Produce word for word the lines of the data below running from the one that has "Navigate to a" to the one that has "run these examples", inclusive, and no others.

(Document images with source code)
- Opening Delimiter -
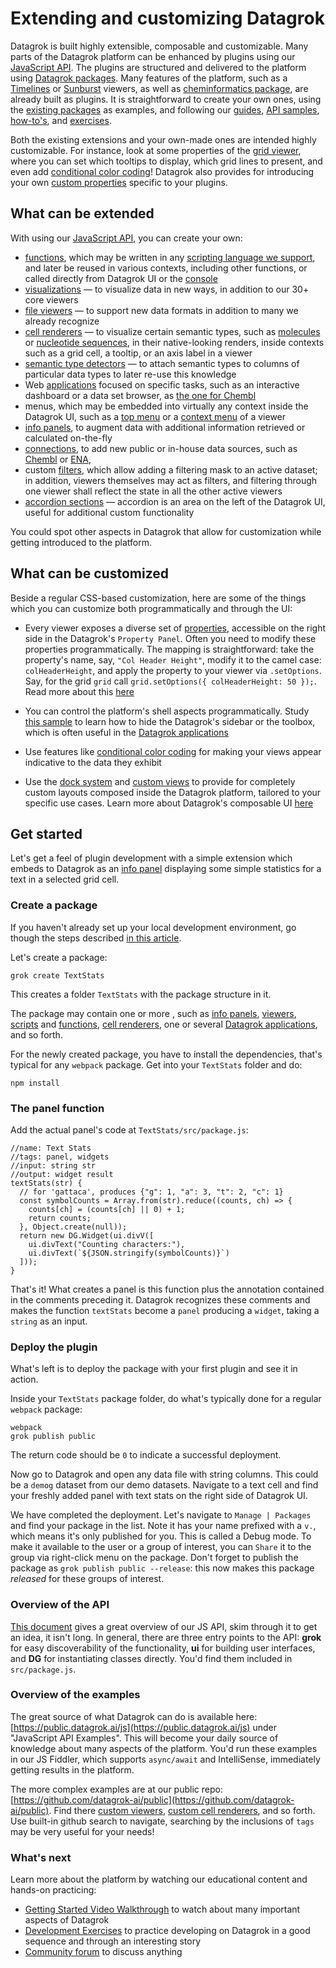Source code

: <!-- TITLE: &#8204;Extending Datagrok -->
<!-- SUBTITLE: -->

# Extending and customizing Datagrok

Datagrok is built highly extensible, composable and customizable. Many parts of the Datagrok platform can be
enhanced by plugins using our [JavaScript API](js-api.md). The plugins are structured and delivered to the platform
using [Datagrok packages](develop.md#packages). Many features of the platform, such as a
[Timelines](https://github.com/datagrok-ai/public/tree/master/packages/Viewers) or
[Sunburst](https://github.com/datagrok-ai/public/tree/master/packages/Sunburst) viewers,
as well as [cheminformatics package](https://github.com/datagrok-ai/public/tree/master/packages/Chem),
are already built as plugins. It is straightforward to create your own ones,
using the [existing packages](https://github.com/datagrok-ai/public/tree/master/packages) as examples, and
following our [guides](develop.md), [API samples](https://public.datagrok.ai/js), [how-to's](how-to/develop-custom-viewer.md), and [exercises](exercises/exercises.md).

Both the existing extensions and your own-made ones are intended highly customizable. For instance,
look at some properties of the [grid viewer](../visualize/viewers/grid.md), where you can set which tooltips
to display, which grid lines to present, and even add [conditional color coding](../visualize/viewers/grid.md#color-coding)! Datagrok also provides for introducing your own [custom properties]() specific to your plugins.

## What can be extended

With using our [JavaScript API](js-api.md), you can create your own:

* [functions](../overview/functions/function.md), which may be written in any 
  [scripting language we support](../compute/scripting.md), and later be reused in various contexts, including other functions, or called directly
  from Datagrok UI or the [console](../overview/navigation.md#console)  
* [visualizations](../visualize/viewers.md) — to visualize data in new ways, in addition to our 30+ core viewers
* [file viewers](how-to/custom-file-viewers.md) — to support new data formats in addition to many
  we already recognize
* [cell renderers](../visualize/viewers/grid.md#custom-cell-renderers) — to visualize certain semantic types,
  such as [molecules](https://github.com/datagrok-ai/public/blob/master/packages/Chem/src/rdkit_cell_renderer.js) or [nucleotide sequences](https://github.com/datagrok-ai/public/tree/master/packages/Sequence/web-logo-viewer),
  in their native-looking renders, inside contexts such as a grid cell, a tooltip, or an axis label in a viewer
* [semantic type detectors](how-to/define-semantic-type-detectors.md) — to attach semantic types to columns of particular data types to later re-use this knowledge
* Web [applications](how-to/build-an-app.md) focused on specific tasks, such as an interactive dashboard
  or a data set browser, as [the one for Chembl](https://github.com/datagrok-ai/public/tree/master/packages/ChemblBrowser)
* menus, which may be embedded into virtually any context inside the Datagrok UI, such as a
  [top menu](https://public.datagrok.ai/js/samples/ui/menu) or a [context menu](https://public.datagrok.ai/js/samples/events/viewer-events) of a viewer
* [info panels](how-to/add-info-panel.md), to augment data with additional information retrieved or calculated on-the-fly
* [connections](../access/data-connection.md), to add new public or in-house data sources,
  such as [Chembl](https://www.ebi.ac.uk/chembl/) or [ENA](https://www.ebi.ac.uk/ena/browser/),
* custom [filters](https://github.com/datagrok-ai/public/blob/master/packages/Widgets/src/filters/radio_button_filter.js),
  which allow adding a filtering mask to an active dataset; in addition, viewers themselves may act as filters,
  and filtering through one viewer shall reflect the state in all the other active viewers
* [accordion sections](ui.md#accordions) — accordion is an area on the left of the Datagrok UI,
  useful for additional custom functionality
  
You could spot other aspects in Datagrok that allow for customization while getting introduced to the platform.

## What can be customized

Beside a regular CSS-based customization, here are some of the things which you can customize both programmatically and through the UI:

* Every viewer exposes a diverse set of [properties](../overview/navigation.md#properties), accessible on the right side in the Datagrok's
  `Property Panel`. Often you need to modify these properties programmatically. The mapping is straightforward: take the property's name,
  say, `"Col Header Height"`, modify it to the camel case: `colHeaderHeight`, and apply the property to your viewer via `.setOptions`.
  Say, for the grid `grid` call `grid.setOptions({ colHeaderHeight: 50 });`. Read more about this
  [here](../develop/how-to/develop-custom-viewer.md)
  
* You can control the platform's shell aspects programmatically. Study [this sample](https://public.datagrok.ai/js/samples/shell/ui-parts)
  to learn how to hide the Datagrok's sidebar or the toolbox, which is often useful in the [Datagrok applications](how-to/build-an-app.md)
  
* Use features like [conditional color coding](https://dev.datagrok.ai/js/samples/grid/color-coding-conditional) for making
  your views appear indicative to the data they exhibit

* Use the [dock system](how-to/manipulate-viewers.md#docking-viewers) and [custom views](how-to/custom-views.md)
  to provide for completely custom layouts composed inside the Datagrok platform, tailored to your specific use cases. Learn
  more about Datagrok's composable UI [here](ui.md)

## Get started

Let's get a feel of plugin development with a simple extension which embeds to Datagrok as an
[info panel](how-to/add-info-panel.md) displaying some simple statistics for a text in a selected grid cell.

### Create a package

If you haven't already set up your local development environment, go though the steps described [in this article](develop.md#getting-started).

Let's create a package:
 ```
 grok create TextStats
 ```
This creates a folder `TextStats` with the package structure in it.

The package may contain one or more , such as [info panels](), [viewers](),
[scripts]() and [functions](), [cell renderers](), one or several [Datagrok applications](),
and so forth.

For the newly created package, you have to install the dependencies, that's typical for any `webpack` package.
Get into your `TextStats` folder and do:

```
npm install
```

### The panel function

Add the actual panel's code at `TextStats/src/package.js`:

```
//name: Text Stats
//tags: panel, widgets
//input: string str
//output: widget result
textStats(str) {
  // for 'gattaca', produces {"g": 1, "a": 3, "t": 2, "c": 1}
  const symbolCounts = Array.from(str).reduce((counts, ch) => {
    counts[ch] = (counts[ch] || 0) + 1;
    return counts;
  }, Object.create(null));
  return new DG.Widget(ui.divV([
    ui.divText("Counting characters:"),
    ui.divText(`${JSON.stringify(symbolCounts)}`)
  ]));
}
```

That's it! What creates a panel is this function plus the annotation contained in the comments preceding it.
Datagrok recognizes these comments and makes the function `textStats` become a `panel` producing a `widget`,
taking a `string` as an input.

### Deploy the plugin

What's left is to deploy the package with your first plugin and see it in action.

Inside your `TextStats` package folder, do what's typically done for a regular `webpack` package:

```
webpack
grok publish public

```

The return code should be `0` to indicate a successful deployment.

Now go to Datagrok and open any data file with string columns. This could be a `demog` dataset from our demo datasets.
Navigate to a text cell and find your freshly added panel with text stats on the right side of Datagrok UI.

We have completed the deployment. Let's navigate to `Manage | Packages` and find your package in the list. Note it has
your name prefixed with a `v.`, which means it's only published for you. This is called a Debug mode. To make it
available to the user or a group of interest, you can `Share` it to the group via right-click menu on the package.
Don't forget to publish the package as `grok publish public --release`: this now makes this package _released_
for these groups of interest.

### Overview of the API

[This document](js-api.md) gives a great overview of our JS API, skim through it
to get an idea, it isn't long. In general, there are three entry points to the API:  **grok** for easy discoverability 
of the functionality,  **ui** for building user interfaces, and  **DG** for instantiating classes directly. 
You'd find them included in `src/package.js`.

### Overview of the examples

The great source of what Datagrok can do is available here:
[https://public.datagrok.ai/js](https://public.datagrok.ai/js) under "JavaScript API Examples".
This will become your daily source of knowledge about many aspects of the platform. You'd
run these examples in our JS Fiddler, which supports `async/await` and IntelliSense, immediately getting results in the platform.

The more complex examples are at our public repo: [https://github.com/datagrok-ai/public](https://github.com/datagrok-ai/public). 
Find there [custom viewers](), [custom cell renderers](), and so forth. Use built-in github search to navigate, searching by the inclusions
of `tags` may be very useful for your needs!

### What's next

Learn more about the platform by watching our educational content and hands-on practicing:

* [Getting Started Video Walkthrough](getting-started.md#6-videos) to watch about many important aspects of Datagrok
* [Development Exercises](exercises/exercises.md) to practice developing on Datagrok in a good sequence and through an interesting story
* [Community forum](https://community.datagrok.ai/) to discuss anything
- Closing Delimiter -
WRITTEN ANSWER:
Navigate to a text cell and find your freshly added panel with text stats on the right side of Datagrok UI.

We have completed the deployment. Let's navigate to `Manage | Packages` and find your package in the list. Note it has
your name prefixed with a `v.`, which means it's only published for you. This is called a Debug mode. To make it
available to the user or a group of interest, you can `Share` it to the group via right-click menu on the package.
Don't forget to publish the package as `grok publish public --release`: this now makes this package _released_
for these groups of interest.

### Overview of the API

[This document](js-api.md) gives a great overview of our JS API, skim through it
to get an idea, it isn't long. In general, there are three entry points to the API:  **grok** for easy discoverability 
of the functionality,  **ui** for building user interfaces, and  **DG** for instantiating classes directly. 
You'd find them included in `src/package.js`.

### Overview of the examples

The great source of what Datagrok can do is available here:
[https://public.datagrok.ai/js](https://public.datagrok.ai/js) under "JavaScript API Examples".
This will become your daily source of knowledge about many aspects of the platform. You'd
run these examples in our JS Fiddler, which supports `async/await` and IntelliSense, immediately getting results in the platform.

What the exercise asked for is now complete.